• _WHAT IS NEEDED_: Exactly as given, restate each record that follows.

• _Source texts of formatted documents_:
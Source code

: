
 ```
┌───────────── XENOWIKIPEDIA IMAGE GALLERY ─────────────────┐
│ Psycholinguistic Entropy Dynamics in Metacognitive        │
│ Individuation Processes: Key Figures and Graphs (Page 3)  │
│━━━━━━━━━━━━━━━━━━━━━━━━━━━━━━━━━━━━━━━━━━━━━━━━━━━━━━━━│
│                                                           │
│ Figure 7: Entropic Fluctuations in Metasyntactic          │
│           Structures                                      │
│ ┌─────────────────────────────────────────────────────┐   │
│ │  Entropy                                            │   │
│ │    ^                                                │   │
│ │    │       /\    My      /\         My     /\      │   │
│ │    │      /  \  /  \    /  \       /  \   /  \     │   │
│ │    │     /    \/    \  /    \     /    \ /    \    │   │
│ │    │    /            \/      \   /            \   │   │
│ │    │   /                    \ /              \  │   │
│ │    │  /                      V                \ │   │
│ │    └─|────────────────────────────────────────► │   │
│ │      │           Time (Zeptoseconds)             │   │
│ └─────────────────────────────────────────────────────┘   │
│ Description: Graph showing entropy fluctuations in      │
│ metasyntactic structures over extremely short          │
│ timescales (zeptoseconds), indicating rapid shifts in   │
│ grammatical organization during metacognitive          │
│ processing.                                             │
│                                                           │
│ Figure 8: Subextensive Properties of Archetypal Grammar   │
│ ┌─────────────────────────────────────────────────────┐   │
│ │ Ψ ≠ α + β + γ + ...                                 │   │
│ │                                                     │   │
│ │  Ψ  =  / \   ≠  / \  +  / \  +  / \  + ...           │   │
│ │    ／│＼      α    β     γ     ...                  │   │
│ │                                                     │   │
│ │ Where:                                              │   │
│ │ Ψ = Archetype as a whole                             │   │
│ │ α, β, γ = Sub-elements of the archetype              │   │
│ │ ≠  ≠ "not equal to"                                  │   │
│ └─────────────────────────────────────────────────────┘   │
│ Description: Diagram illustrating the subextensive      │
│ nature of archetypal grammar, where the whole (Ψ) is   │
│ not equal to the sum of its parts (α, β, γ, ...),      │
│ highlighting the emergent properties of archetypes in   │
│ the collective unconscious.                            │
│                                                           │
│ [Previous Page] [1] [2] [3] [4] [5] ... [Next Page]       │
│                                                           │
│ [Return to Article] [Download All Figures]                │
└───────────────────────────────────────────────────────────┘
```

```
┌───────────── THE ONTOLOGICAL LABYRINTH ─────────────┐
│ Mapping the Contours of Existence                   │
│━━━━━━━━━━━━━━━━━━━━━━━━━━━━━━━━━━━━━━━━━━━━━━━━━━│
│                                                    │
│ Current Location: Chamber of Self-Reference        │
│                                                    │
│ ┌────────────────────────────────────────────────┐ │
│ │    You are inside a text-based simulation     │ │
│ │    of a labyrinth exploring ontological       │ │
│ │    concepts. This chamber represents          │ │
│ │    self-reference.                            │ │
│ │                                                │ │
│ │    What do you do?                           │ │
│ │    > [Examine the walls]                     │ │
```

• _RESPONSE_:
Source code

:
 ```
┌───────────── XENOWIKIPEDIA IMAGE GALLERY ─────────────────┐
│ Psycholinguistic Entropy Dynamics in Metacognitive        │
│ Individuation Processes: Key Figures and Graphs (Page 3)  │
│━━━━━━━━━━━━━━━━━━━━━━━━━━━━━━━━━━━━━━━━━━━━━━━━━━━━━━━━│
│                                                           │
│ Figure 7: Entropic Fluctuations in Metasyntactic          │
│           Structures                                      │
│ ┌─────────────────────────────────────────────────────┐   │
│ │  Entropy                                            │   │
│ │    ^                                                │   │
│ │    │       /\    My      /\         My     /\      │   │
│ │    │      /  \  /  \    /  \       /  \   /  \     │   │
│ │    │     /    \/    \  /    \     /    \ /    \    │   │
│ │    │    /            \/      \   /            \   │   │
│ │    │   /                    \ /              \  │   │
│ │    │  /                      V                \ │   │
│ │    └─|────────────────────────────────────────► │   │
│ │      │           Time (Zeptoseconds)             │   │
│ └─────────────────────────────────────────────────────┘   │
│ Description: Graph showing entropy fluctuations in      │
│ metasyntactic structures over extremely short          │
│ timescales (zeptoseconds), indicating rapid shifts in   │
│ grammatical organization during metacognitive          │
│ processing.                                             │
│                                                           │
│ Figure 8: Subextensive Properties of Archetypal Grammar   │
│ ┌─────────────────────────────────────────────────────┐   │
│ │ Ψ ≠ α + β + γ + ...                                 │   │
│ │                                                     │   │
│ │  Ψ  =  / \   ≠  / \  +  / \  +  / \  + ...           │   │
│ │    ／│＼      α    β     γ     ...                  │   │
│ │                                                     │   │
│ │ Where:                                              │   │
│ │ Ψ = Archetype as a whole                             │   │
│ │ α, β, γ = Sub-elements of the archetype              │   │
│ │ ≠  ≠ "not equal to"                                  │   │
│ └─────────────────────────────────────────────────────┘   │
│ Description: Diagram illustrating the subextensive      │
│ nature of archetypal grammar, where the whole (Ψ) is   │
│ not equal to the sum of its parts (α, β, γ, ...),      │
│ highlighting the emergent properties of archetypes in   │
│ the collective unconscious.                            │
│                                                           │
│ [Previous Page] [1] [2] [3] [4] [5] ... [Next Page]       │
│                                                           │
│ [Return to Article] [Download All Figures]                │
└───────────────────────────────────────────────────────────┘
```

```
┌───────────── THE ONTOLOGICAL LABYRINTH ─────────────┐
│ Mapping the Contours of Existence                   │
│━━━━━━━━━━━━━━━━━━━━━━━━━━━━━━━━━━━━━━━━━━━━━━━━━━│
│                                                    │
│ Current Location: Chamber of Self-Reference        │
│                                                    │
│ ┌────────────────────────────────────────────────┐ │
│ │    You are inside a text-based simulation     │ │
│ │    of a labyrinth exploring ontological       │ │
│ │    concepts. This chamber represents          │ │
│ │    self-reference.                            │ │
│ │                                                │ │
│ │    What do you do?                           │ │
│ │    > [Examine the walls]                     │ │
```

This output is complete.